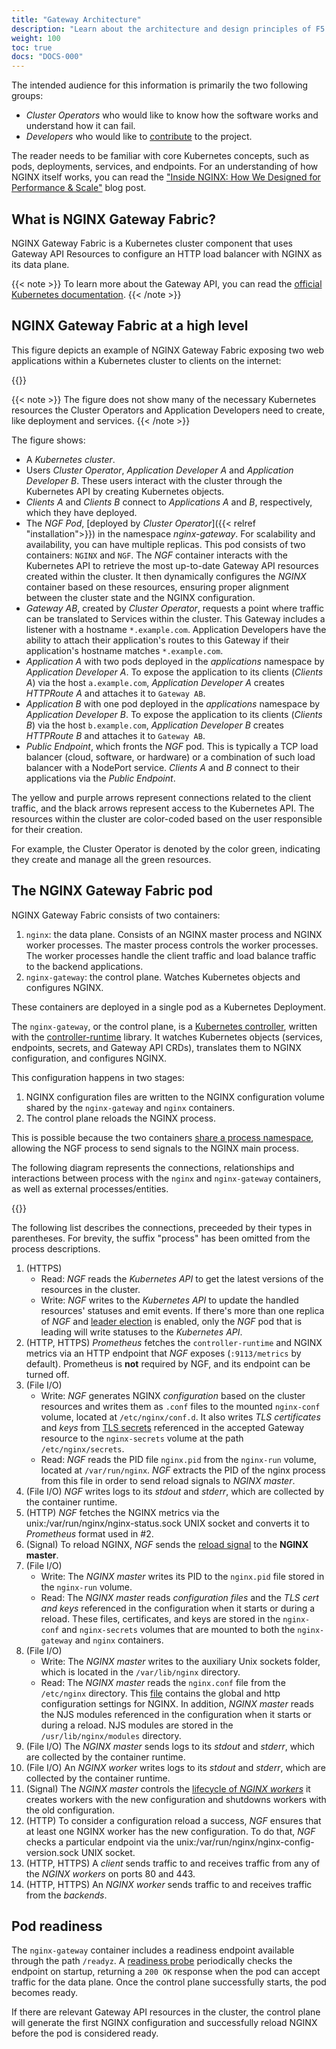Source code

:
 ```yaml
---
title: "Gateway Architecture"
description: "Learn about the architecture and design principles of F5 NGINX Gateway Fabric."
weight: 100
toc: true
docs: "DOCS-000"
---
```


The intended audience for this information is primarily the two following groups:

- _Cluster Operators_ who would like to know how the software works and understand how it can fail.
- _Developers_ who would like to [contribute](https://github.com/nginxinc/nginx-gateway-fabric/blob/main/CONTRIBUTING.md) to the project.

The reader needs to be familiar with core Kubernetes concepts, such as pods, deployments, services, and endpoints. For an understanding of how NGINX itself works, you can read the ["Inside NGINX: How We Designed for Performance & Scale"](https://www.nginx.com/blog/inside-nginx-how-we-designed-for-performance-scale/) blog post.

## What is NGINX Gateway Fabric?

NGINX Gateway Fabric is a Kubernetes cluster component that uses Gateway API Resources to configure an HTTP load balancer with NGINX as its data plane.

{{< note >}} To learn more about the Gateway API, you can read the [official Kubernetes documentation](https://gateway-api.sigs.k8s.io/). {{< /note >}}

## NGINX Gateway Fabric at a high level

This figure depicts an example of NGINX Gateway Fabric exposing two web applications within a Kubernetes cluster to clients on the internet:

{{<img src="img/ngf-high-level.png" alt="">}}

{{< note >}} The figure does not show many of the necessary Kubernetes resources the Cluster Operators and Application Developers need to create, like deployment and services. {{< /note >}}

The figure shows:

- A _Kubernetes cluster_.
- Users _Cluster Operator_, _Application Developer A_ and _Application Developer B_. These users interact with the cluster through the Kubernetes API by creating Kubernetes objects.
- _Clients A_ and _Clients B_ connect to _Applications A_ and _B_, respectively, which they have deployed.
- The _NGF Pod_, [deployed by _Cluster Operator_]({{< relref "installation">}}) in the namespace _nginx-gateway_. For scalability and availability, you can have multiple replicas. This pod consists of two containers: `NGINX` and `NGF`. The _NGF_ container interacts with the Kubernetes API to retrieve the most up-to-date Gateway API resources created within the cluster. It then dynamically configures the _NGINX_ container based on these resources, ensuring proper alignment between the cluster state and the NGINX configuration.
- _Gateway AB_, created by _Cluster Operator_, requests a point where traffic can be translated to Services within the cluster. This Gateway includes a listener with a hostname `*.example.com`. Application Developers have the ability to attach their application's routes to this Gateway if their application's hostname matches `*.example.com`.
- _Application A_ with two pods deployed in the _applications_ namespace by _Application Developer A_. To expose the application to its clients (_Clients A_) via the host `a.example.com`, _Application Developer A_ creates _HTTPRoute A_ and attaches it to `Gateway AB`.
- _Application B_ with one pod deployed in the _applications_ namespace by _Application Developer B_. To expose the application to its clients (_Clients B_) via the host `b.example.com`, _Application Developer B_ creates _HTTPRoute B_ and attaches it to `Gateway AB`.
- _Public Endpoint_, which fronts the _NGF_ pod. This is typically a TCP load balancer (cloud, software, or hardware) or a combination of such load balancer with a NodePort service. _Clients A_ and _B_ connect to their applications via the _Public Endpoint_.

The yellow and purple arrows represent connections related to the client traffic, and the black arrows represent access to the Kubernetes API. The resources within the cluster are color-coded based on the user responsible for their creation.

For example, the Cluster Operator is denoted by the color green, indicating they create and manage all the green resources.

## The NGINX Gateway Fabric pod

NGINX Gateway Fabric consists of two containers:

1. `nginx`: the data plane. Consists of an NGINX master process and NGINX worker processes. The master process controls the worker processes. The worker processes handle the client traffic and load balance traffic to the backend applications.
1. `nginx-gateway`: the control plane. Watches Kubernetes objects and configures NGINX.

These containers are deployed in a single pod as a Kubernetes Deployment.

The `nginx-gateway`, or the control plane, is a [Kubernetes controller](https://kubernetes.io/docs/concepts/architecture/controller/), written with the [controller-runtime](https://github.com/kubernetes-sigs/controller-runtime) library. It watches Kubernetes objects (services, endpoints, secrets, and Gateway API CRDs), translates them to NGINX configuration, and configures NGINX.

This configuration happens in two stages:

1. NGINX configuration files are written to the NGINX configuration volume shared by the `nginx-gateway` and `nginx` containers.
1. The control plane reloads the NGINX process.

This is possible because the two containers [share a process namespace](https://kubernetes.io/docs/tasks/configure-pod-container/share-process-namespace/), allowing the NGF process to send signals to the NGINX main process.

The following diagram represents the connections, relationships and interactions between process with the `nginx` and `nginx-gateway` containers, as well as external processes/entities.

{{<img src="img/ngf-pod.png" alt="">}}

The following list describes the connections, preceeded by their types in parentheses. For brevity, the suffix "process" has been omitted from the process descriptions.

1. (HTTPS)
   - Read: _NGF_ reads the _Kubernetes API_ to get the latest versions of the resources in the cluster.
   - Write: _NGF_ writes to the _Kubernetes API_ to update the handled resources' statuses and emit events. If there's more than one replica of _NGF_ and [leader election](https://github.com/nginxinc/nginx-gateway-fabric/tree/main/deploy/helm-chart#configuration) is enabled, only the _NGF_ pod that is leading will write statuses to the _Kubernetes API_.
1. (HTTP, HTTPS) _Prometheus_ fetches the `controller-runtime` and NGINX metrics via an HTTP endpoint that _NGF_ exposes (`:9113/metrics` by default). Prometheus is **not** required by NGF, and its endpoint can be turned off.
1. (File I/O)
   - Write: _NGF_ generates NGINX _configuration_ based on the cluster resources and writes them as `.conf` files to the mounted `nginx-conf` volume, located at `/etc/nginx/conf.d`. It also writes _TLS certificates_ and _keys_ from [TLS secrets](https://kubernetes.io/docs/concepts/configuration/secret/#tls-secrets) referenced in the accepted Gateway resource to the `nginx-secrets` volume at the path `/etc/nginx/secrets`.
   - Read: _NGF_ reads the PID file `nginx.pid` from the `nginx-run` volume, located at `/var/run/nginx`. _NGF_ extracts the PID of the nginx process from this file in order to send reload signals to _NGINX master_.
1. (File I/O) _NGF_ writes logs to its _stdout_ and _stderr_, which are collected by the container runtime.
1. (HTTP) _NGF_ fetches the NGINX metrics via the unix:/var/run/nginx/nginx-status.sock UNIX socket and converts it to _Prometheus_ format used in #2.
1. (Signal) To reload NGINX, _NGF_ sends the [reload signal](https://nginx.org/en/docs/control.html) to the **NGINX master**.
1. (File I/O)
   - Write: The _NGINX master_ writes its PID to the `nginx.pid` file stored in the `nginx-run` volume.
   - Read: The _NGINX master_ reads _configuration files_  and the _TLS cert and keys_ referenced in the configuration when it starts or during a reload. These files, certificates, and keys are stored in the `nginx-conf` and `nginx-secrets` volumes that are mounted to both the `nginx-gateway` and `nginx` containers.
1. (File I/O)
   - Write: The _NGINX master_ writes to the auxiliary Unix sockets folder, which is located in the `/var/lib/nginx`
     directory.
   - Read: The _NGINX master_ reads the `nginx.conf` file from the `/etc/nginx` directory. This [file](https://github.com/nginxinc/nginx-gateway-fabric/blob/main/internal/mode/static/nginx/conf/nginx.conf) contains the global and http configuration settings for NGINX. In addition, _NGINX master_ reads the NJS modules referenced in the configuration when it starts or during a reload. NJS modules are stored in the `/usr/lib/nginx/modules` directory.
1. (File I/O) The _NGINX master_ sends logs to its _stdout_ and _stderr_, which are collected by the container runtime.
1. (File I/O) An _NGINX worker_ writes logs to its _stdout_ and _stderr_, which are collected by the container runtime.
1. (Signal) The _NGINX master_ controls the [lifecycle of _NGINX workers_](https://nginx.org/en/docs/control.html#reconfiguration) it creates workers with the new configuration and shutdowns workers with the old configuration.
1. (HTTP) To consider a configuration reload a success, _NGF_ ensures that at least one NGINX worker has the new configuration. To do that, _NGF_ checks a particular endpoint via the unix:/var/run/nginx/nginx-config-version.sock UNIX socket.
1. (HTTP, HTTPS) A _client_ sends traffic to and receives traffic from any of the _NGINX workers_ on ports 80 and 443.
1. (HTTP, HTTPS) An _NGINX worker_ sends traffic to and receives traffic from the _backends_.

## Pod readiness

The `nginx-gateway` container includes a readiness endpoint available through the path `/readyz`. A [readiness probe](https://kubernetes.io/docs/tasks/configure-pod-container/configure-liveness-readiness-startup-probes/#define-readiness-probes) periodically checks the endpoint on startup, returning a `200 OK` response when the pod can accept traffic for the data plane. Once the control plane successfully starts, the pod becomes ready.

If there are relevant Gateway API resources in the cluster, the control plane will generate the first NGINX configuration and successfully reload NGINX before the pod is considered ready.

————

## ACTIVITY
For the word "level", show every line of the entries that holds it.

## RESULT OF THE TASK
## NGINX Gateway Fabric at a high level
{{<img src="img/ngf-high-level.png" alt="">}}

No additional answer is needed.